Craigentinny Marbles – William Henry Miller Mausoleum 

Surprising suburban sepulchre

Looking rather out-of-place and towering 15 metres above the surrounding rows of pebble-dashed 1930s bungalows, this neoclassical mausoleum looks more like something that you would come across when visiting the Forum in Rome rather than beside a bowling club in an Edinburgh suburb!

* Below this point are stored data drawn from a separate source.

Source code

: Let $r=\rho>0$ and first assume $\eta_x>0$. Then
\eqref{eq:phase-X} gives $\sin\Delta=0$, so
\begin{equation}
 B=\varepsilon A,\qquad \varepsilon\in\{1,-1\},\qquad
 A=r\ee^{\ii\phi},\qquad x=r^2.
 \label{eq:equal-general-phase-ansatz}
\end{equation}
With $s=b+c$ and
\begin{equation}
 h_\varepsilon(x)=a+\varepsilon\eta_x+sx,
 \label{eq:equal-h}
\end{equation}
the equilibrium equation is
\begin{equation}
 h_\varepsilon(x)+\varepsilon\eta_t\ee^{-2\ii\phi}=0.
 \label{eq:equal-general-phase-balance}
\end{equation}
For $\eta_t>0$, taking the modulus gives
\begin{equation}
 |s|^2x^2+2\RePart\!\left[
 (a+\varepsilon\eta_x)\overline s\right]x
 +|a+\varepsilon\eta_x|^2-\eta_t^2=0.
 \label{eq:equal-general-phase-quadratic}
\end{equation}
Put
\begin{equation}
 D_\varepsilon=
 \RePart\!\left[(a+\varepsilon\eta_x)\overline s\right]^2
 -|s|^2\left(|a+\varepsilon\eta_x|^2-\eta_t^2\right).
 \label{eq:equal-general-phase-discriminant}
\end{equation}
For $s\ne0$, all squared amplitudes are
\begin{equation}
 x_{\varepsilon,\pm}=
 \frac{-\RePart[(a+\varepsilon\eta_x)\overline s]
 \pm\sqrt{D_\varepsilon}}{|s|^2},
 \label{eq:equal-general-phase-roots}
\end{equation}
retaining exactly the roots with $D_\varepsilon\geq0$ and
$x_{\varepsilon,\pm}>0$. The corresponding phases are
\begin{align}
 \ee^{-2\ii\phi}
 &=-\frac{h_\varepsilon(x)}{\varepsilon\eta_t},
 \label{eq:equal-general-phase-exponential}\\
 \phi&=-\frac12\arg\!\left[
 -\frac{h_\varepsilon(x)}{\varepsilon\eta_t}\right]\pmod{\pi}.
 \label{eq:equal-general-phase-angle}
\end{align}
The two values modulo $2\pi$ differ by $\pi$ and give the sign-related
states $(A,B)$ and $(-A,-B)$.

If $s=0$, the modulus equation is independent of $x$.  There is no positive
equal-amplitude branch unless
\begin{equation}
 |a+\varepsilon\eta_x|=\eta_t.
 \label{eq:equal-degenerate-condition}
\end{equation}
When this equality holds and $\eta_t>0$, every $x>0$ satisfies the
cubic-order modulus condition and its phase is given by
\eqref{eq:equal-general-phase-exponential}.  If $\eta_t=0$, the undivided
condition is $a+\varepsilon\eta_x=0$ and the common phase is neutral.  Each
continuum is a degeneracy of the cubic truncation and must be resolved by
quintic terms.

This unexpected sight is the final resting place of William Henry Miller, one-time MP for Newcastle-under-Lyme, a rather curious and eccentric chap whose family once owned all the surrounding land and the nearby Craigentinny House. When it was built, the mausoleum stood in open fields and would have been slightly less incongruous, but a puzzle nonetheless. Why did he choose to be buried here rather than in a churchyard and why was the coffin entombed at the bottom of a deep 40ft stone-lined shaft and sealed with a massive stone slab?


Miller spent most of his early life at his home in Berkshire, surrounded by the thousands of antique books that he was passionate about collecting, but moved to Edinburgh to live in the family estate in his later years. He died in 1848 leaving the huge sum of £20,000 (equivalent to about £2.3 million today) for the erection of a suitable monument to celebrate his life and the arts.

Designed by the architect David Rhind and featuring two bas-relief carvings by the renowned British sculptor Alfred Gatley, who in his day, was known as ‘The Landseer of Sculpture’. The carving on the south side, titled ‘The Song of Moses & Miriam’, depicts the crossing of the Red Sea by the Israelites with their possessions and livestock and oddly playing tambourines as they go. On the north side can be seen ‘The overthrowof Pharaoh in the Red Sea,’ as Pharaoh and his army are engulfed by the power of the waves.

The carvings were widely admired at the time, and comparison with the famous Elgin stones lead to the ‘Craigentinny Marbles’, moniker.

Rumours abounded that the burial conditions were to conceal the fact that he was a hermaphrodite or a changeling, but the most likely explanation was that he was simply, like Pharaoh himself, afraid of grave robbers. This was just a few years after a couple of other gentlemen called Burke and Hare had been active in Edinburgh.

If you want to view Miller’s 17th Century Family home, Craigentinny House, it can be found about half a mile back towards town at 9 Loaning Road.

Miller is also remembered today by the next-door bowling club who depict the Marbles on their club crest.